In many of his works, Lehmusruusu reconsiders the concept of landscape from an alternative angle, from below and within the soil, through the agencies residing in it. His work has in recent years encompassed artistic research related to soil ecosystems, undertaken within a network built around a project entitled Trophic Verses. The works were created in interaction with regenerative agriculture practitioners and farmers as well as climate and soil scientists. The most recent works include an open-air installation, House of Polypores, commissioned by the Helsinki Art Museum and exhibited at the Helsinki Biennial in Vallisaari in summer 2021, and Parent Matter, shown at EMMA Espoo Museum of Modern Art in 2022–2023 in the In Search of the Present exhibition. Lehmusruusu is currently working on his doctoral thesis at the Department of Art and Media at Aalto University.

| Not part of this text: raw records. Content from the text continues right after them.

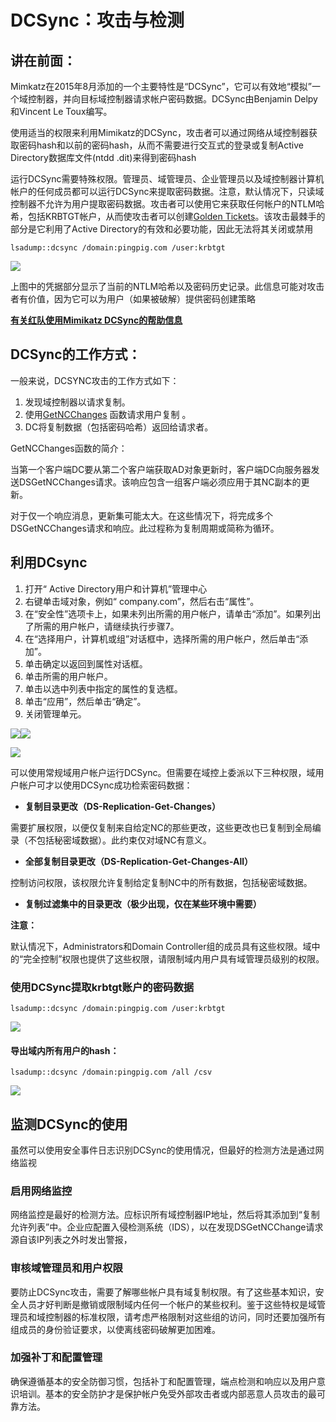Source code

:# DCSync：攻击与检测

## 讲在前面： <a id="%E8%AE%B2%E5%9C%A8%E5%89%8D%E9%9D%A2%EF%BC%9A"></a>

Mimkatz在2015年8月添加的一个主要特性是“DCSync”，它可以有效地“模拟”一个域控制器，并向目标域控制器请求帐户密码数据。DCSync由Benjamin Delpy和Vincent Le Toux编写。

使用适当的权限来利用Mimikatz的DCSync，攻击者可以通过网络从域控制器获取密码hash和以前的密码hash，从而不需要进行交互式的登录或复制Active Directory数据库文件\(ntdd .dit\)来得到密码hash

运行DCSync需要特殊权限。管理员、域管理员、企业管理员以及域控制器计算机帐户的任何成员都可以运行DCSync来提取密码数据。注意，默认情况下，只读域控制器不允许为用户提取密码数据。攻击者可以使用它来获取任何帐户的NTLM哈希，包括KRBTGT帐户，从而使攻击者可以创建[Golden Tickets](https://blog.stealthbits.com/complete-domain-compromise-with-golden-tickets/)。该攻击最棘手的部分是它利用了Active Directory的有效和必要功能，因此无法将其关闭或禁用

```text
lsadump::dcsync /domain:pingpig.com /user:krbtgt
```

![](https://img-blog.csdnimg.cn/20201003011143756.png?x-oss-process=image/watermark,type_ZmFuZ3poZW5naGVpdGk,shadow_10,text_aHR0cHM6Ly9ibG9nLmNzZG4ubmV0L1BpbmdfUGln,size_16,color_FFFFFF,t_70)

上图中的凭据部分显示了当前的NTLM哈希以及密码历史记录。此信息可能对攻击者有价值，因为它可以为用户（如果被破解）提供密码创建策略

[**有关红队使用Mimikatz DCSync的帮助信息**](http://www.harmj0y.net/blog/redteaming/mimikatz-and-dcsync-and-extrasids-oh-my/)

## **DCSync的工作方式：** <a id="DCSync%E7%9A%84%E5%B7%A5%E4%BD%9C%E6%96%B9%E5%BC%8F%EF%BC%9A"></a>

一般来说，DCSYNC攻击的工作方式如下：

1. 发现域控制器以请求复制。
2. 使用[GetNCChanges](https://wiki.samba.org/index.php/DRSUAPI) 函数请求用户复制 。
3. DC将复制数据（包括密码哈希）返回给请求者。

 GetNCChanges函数的简介：

当第一个客户端DC要从第二个客户端获取AD对象更新时，客户端DC向服务器发送DSGetNCChanges请求。该响应包含一组客户端必须应用于其NC副本的更新。

对于仅一个响应消息，更新集可能太大。在这些情况下，将完成多个DSGetNCChanges请求和响应。此过程称为复制周期或简称为循环。

## 利用DCsync <a id="%E5%88%A9%E7%94%A8DCsync"></a>

1. 打开“ Active Directory用户和计算机”管理中心
2. 右键单击域对象，例如“ company.com”，然后右击“属性”。
3. 在“安全性”选项卡上，如果未列出所需的用户帐户，请单击“添加”。如果列出了所需的用户帐户，请继续执行步骤7。
4. 在“选择用户，计算机或组”对话框中，选择所需的用户帐户，然后单击“添加”。
5. 单击确定以返回到属性对话框。
6. 单击所需的用户帐户。
7. 单击以选中列表中指定的属性的复选框。
8. 单击“应用”，然后单击“确定”。
9. 关闭管理单元。

![](https://img-blog.csdnimg.cn/20201003013423410.png)![](https://img-blog.csdnimg.cn/20201003013445143.png?x-oss-process=image/watermark,type_ZmFuZ3poZW5naGVpdGk,shadow_10,text_aHR0cHM6Ly9ibG9nLmNzZG4ubmV0L1BpbmdfUGln,size_16,color_FFFFFF,t_70)

![](https://img-blog.csdnimg.cn/20201003013516261.png?x-oss-process=image/watermark,type_ZmFuZ3poZW5naGVpdGk,shadow_10,text_aHR0cHM6Ly9ibG9nLmNzZG4ubmV0L1BpbmdfUGln,size_16,color_FFFFFF,t_70)

可以使用常规域用户帐户运行DCSync。但需要在域控上委派以下三种权限，域用户帐户可才以使用DCSync成功检索密码数据：

* **复制目录更改（DS-Replication-Get-Changes）**

需要扩展权限，以便仅复制来自给定NC的那些更改，这些更改也已复制到全局编录（不包括秘密域数据）。此约束仅对域NC有意义。

* **全部复制目录更改（DS-Replication-Get-Changes-All）**

控制访问权限，该权限允许复制给定复制NC中的所有数据，包括秘密域数据。

* **复制过滤集中的目录更改（极少出现，仅在某些环境中需要）**

**注意：**

默认情况下，Administrators和Domain Controller组的成员具有这些权限。域中的“完全控制”权限也提供了这些权限，请限制域内用户具有域管理员级别的权限。

### 使用DCSync提取krbtgt账户的密码数据 <a id="%E4%BD%BF%E7%94%A8DCSync%E6%8F%90%E5%8F%96krbtgt%E8%B4%A6%E6%88%B7%E7%9A%84%E5%AF%86%E7%A0%81%E6%95%B0%E6%8D%AE"></a>

```text
lsadump::dcsync /domain:pingpig.com /user:krbtgt
```

![](https://img-blog.csdnimg.cn/20201003011143756.png?x-oss-process=image/watermark,type_ZmFuZ3poZW5naGVpdGk,shadow_10,text_aHR0cHM6Ly9ibG9nLmNzZG4ubmV0L1BpbmdfUGln,size_16,color_FFFFFF,t_70)

#### 导出域内所有用户的hash：

```text
lsadump::dcsync /domain:pingpig.com /all /csv
```

![](https://img-blog.csdnimg.cn/20201003014030760.png?x-oss-process=image/watermark,type_ZmFuZ3poZW5naGVpdGk,shadow_10,text_aHR0cHM6Ly9ibG9nLmNzZG4ubmV0L1BpbmdfUGln,size_16,color_FFFFFF,t_70)

## 监测DCSync的使用 <a id="%E7%9B%91%E6%B5%8BDCSync%E7%9A%84%E4%BD%BF%E7%94%A8"></a>

虽然可以使用安全事件日志识别DCSync的使用情况，但最好的检测方法是通过网络监视

### **启用网络监控**

网络监控是最好的检测方法。应标识所有域控制器IP地址，然后将其添加到“复制允许列表”中。企业应配置入侵检测系统（IDS），以在发现DSGetNCChange请求源自该IP列表之外时发出警报，

### **审核域管理员和用户权限**

要防止DCSync攻击，需要了解哪些帐户具有域复制权限。有了这些基本知识，安全人员才好判断是撤销或限制域内任何一个帐户的某些权利。鉴于这些特权是域管理员和域控制器的标准权限，请考虑严格限制对这些组的访问，同时还要加强所有组成员的身份验证要求，以使离线密码破解更加困难。

### **加强补丁和配置管理**

确保遵循基本的安全防御习惯，包括补丁和配置管理，端点检测和响应以及用户意识培训。基本的安全防护才是保护帐户免受外部攻击者或内部恶意人员攻击的最可靠方法。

Field Observatory comprises the second artistic production created for the dissertation.
Credits
Artist: Teemu Lehmusruusu
Research collaborators: farmer–researcher Juuso Joona, climate researchers Jari Liski & Liisa Kulmala, soil researcher Jussi Heinonsalo, Carbon Action & Finnish Meteorological Institute
Carpenter: Santeri Pöytäniemi
Real-time animation and programming: Roberto Fusco
3D animation: Vilja Achté
Music: Ville Tanttu guitar, David Rothenberg clarinet, Eetu Vekki piano
Co-production: Trophic Verses and Kunstventures, with support from AVEK and Kone Foundation.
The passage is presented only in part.